PROBLEM REQUIREMENTS = After reading the data below, copy out every line that contains the word "logs".

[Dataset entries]
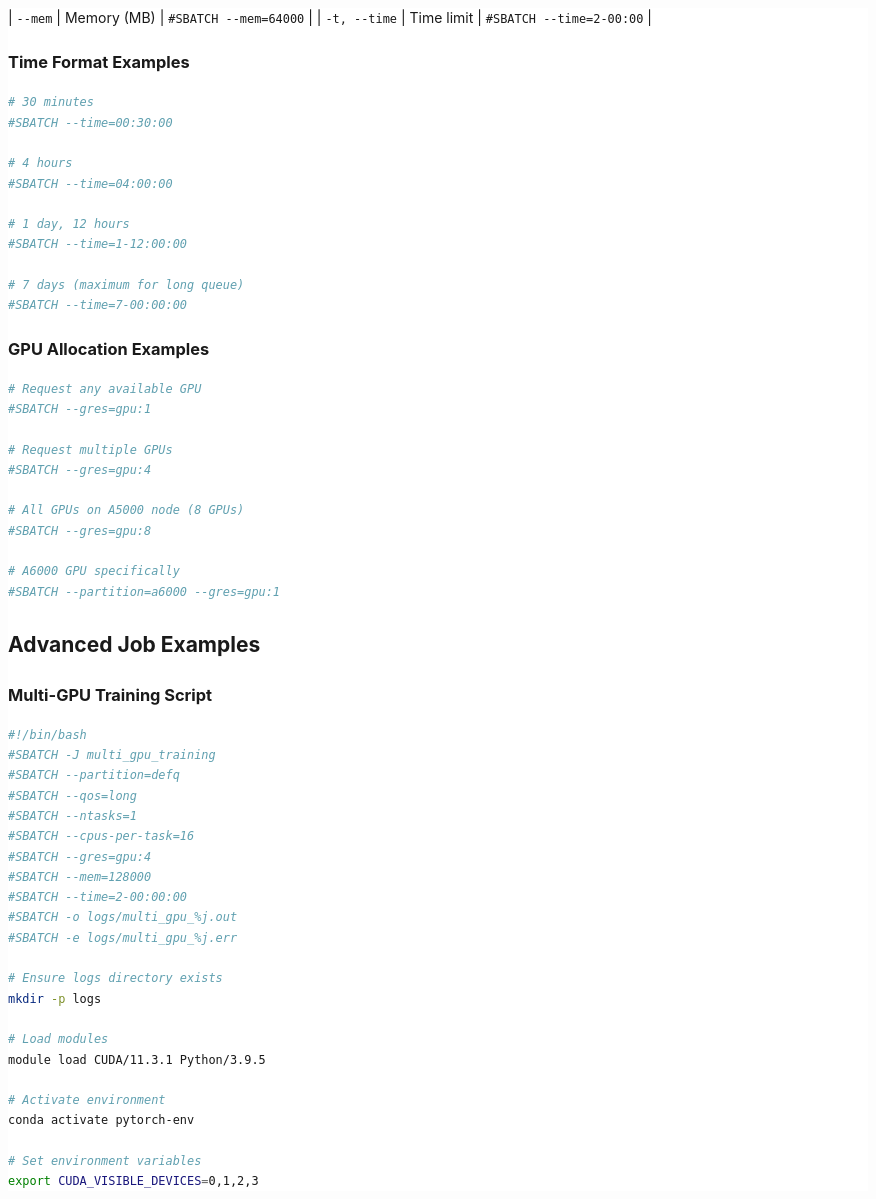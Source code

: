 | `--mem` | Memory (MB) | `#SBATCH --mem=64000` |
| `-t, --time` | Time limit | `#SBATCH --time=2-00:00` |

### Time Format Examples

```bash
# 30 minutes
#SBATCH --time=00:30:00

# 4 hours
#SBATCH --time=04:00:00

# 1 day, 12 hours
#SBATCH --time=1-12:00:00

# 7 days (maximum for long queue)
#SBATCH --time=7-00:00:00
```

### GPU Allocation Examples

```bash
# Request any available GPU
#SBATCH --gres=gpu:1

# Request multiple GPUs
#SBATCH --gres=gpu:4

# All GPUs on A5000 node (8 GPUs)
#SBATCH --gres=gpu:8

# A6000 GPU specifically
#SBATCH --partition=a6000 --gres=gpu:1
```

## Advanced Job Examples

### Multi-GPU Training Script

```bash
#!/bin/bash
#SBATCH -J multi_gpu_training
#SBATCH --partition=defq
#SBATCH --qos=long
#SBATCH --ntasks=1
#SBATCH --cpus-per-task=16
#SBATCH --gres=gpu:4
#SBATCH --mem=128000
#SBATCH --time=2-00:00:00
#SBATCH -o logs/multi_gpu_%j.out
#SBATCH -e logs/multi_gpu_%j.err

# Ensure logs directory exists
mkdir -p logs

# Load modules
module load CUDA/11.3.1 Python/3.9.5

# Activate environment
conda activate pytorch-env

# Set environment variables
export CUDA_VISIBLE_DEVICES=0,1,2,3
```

PROBLEM SOLUTION =
#SBATCH -o logs/multi_gpu_%j.out
#SBATCH -e logs/multi_gpu_%j.err
# Ensure logs directory exists
mkdir -p logs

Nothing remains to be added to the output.